RECORD SET:
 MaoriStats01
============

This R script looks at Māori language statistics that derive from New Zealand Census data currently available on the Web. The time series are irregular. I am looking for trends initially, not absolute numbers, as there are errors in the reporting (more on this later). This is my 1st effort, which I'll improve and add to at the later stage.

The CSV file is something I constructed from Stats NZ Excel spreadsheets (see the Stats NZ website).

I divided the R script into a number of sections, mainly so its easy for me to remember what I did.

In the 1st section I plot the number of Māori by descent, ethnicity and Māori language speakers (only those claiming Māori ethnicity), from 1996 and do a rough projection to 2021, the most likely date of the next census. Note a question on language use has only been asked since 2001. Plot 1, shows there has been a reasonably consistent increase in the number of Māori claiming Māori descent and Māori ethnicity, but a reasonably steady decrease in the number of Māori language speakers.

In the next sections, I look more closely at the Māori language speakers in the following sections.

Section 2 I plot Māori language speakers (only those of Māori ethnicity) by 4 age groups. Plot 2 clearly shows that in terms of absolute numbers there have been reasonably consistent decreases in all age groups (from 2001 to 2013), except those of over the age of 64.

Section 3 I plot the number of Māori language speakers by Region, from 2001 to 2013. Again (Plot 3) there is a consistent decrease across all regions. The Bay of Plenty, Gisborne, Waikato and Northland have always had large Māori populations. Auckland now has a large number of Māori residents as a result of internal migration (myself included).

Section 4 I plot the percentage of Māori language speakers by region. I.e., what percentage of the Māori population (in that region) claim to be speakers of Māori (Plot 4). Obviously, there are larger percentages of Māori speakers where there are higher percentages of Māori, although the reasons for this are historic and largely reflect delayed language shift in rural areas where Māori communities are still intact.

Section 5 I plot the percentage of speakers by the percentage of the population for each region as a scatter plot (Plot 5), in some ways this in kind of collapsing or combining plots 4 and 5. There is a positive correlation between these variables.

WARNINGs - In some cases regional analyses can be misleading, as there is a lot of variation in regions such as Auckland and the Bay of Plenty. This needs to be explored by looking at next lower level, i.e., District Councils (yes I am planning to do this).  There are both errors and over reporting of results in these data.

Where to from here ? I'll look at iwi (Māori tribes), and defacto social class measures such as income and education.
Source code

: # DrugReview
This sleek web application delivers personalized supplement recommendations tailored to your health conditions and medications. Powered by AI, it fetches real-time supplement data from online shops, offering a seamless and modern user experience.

EXERCISE DETAILS:
When the word "errors" shows up in a line of the entries, pull that line out.

FINISHED EXERCISE:
This R script looks at Māori language statistics that derive from New Zealand Census data currently available on the Web. The time series are irregular. I am looking for trends initially, not absolute numbers, as there are errors in the reporting (more on this later). This is my 1st effort, which I'll improve and add to at the later stage.
WARNINGs - In some cases regional analyses can be misleading, as there is a lot of variation in regions such as Auckland and the Bay of Plenty. This needs to be explored by looking at next lower level, i.e., District Councils (yes I am planning to do this).  There are both errors and over reporting of results in these data.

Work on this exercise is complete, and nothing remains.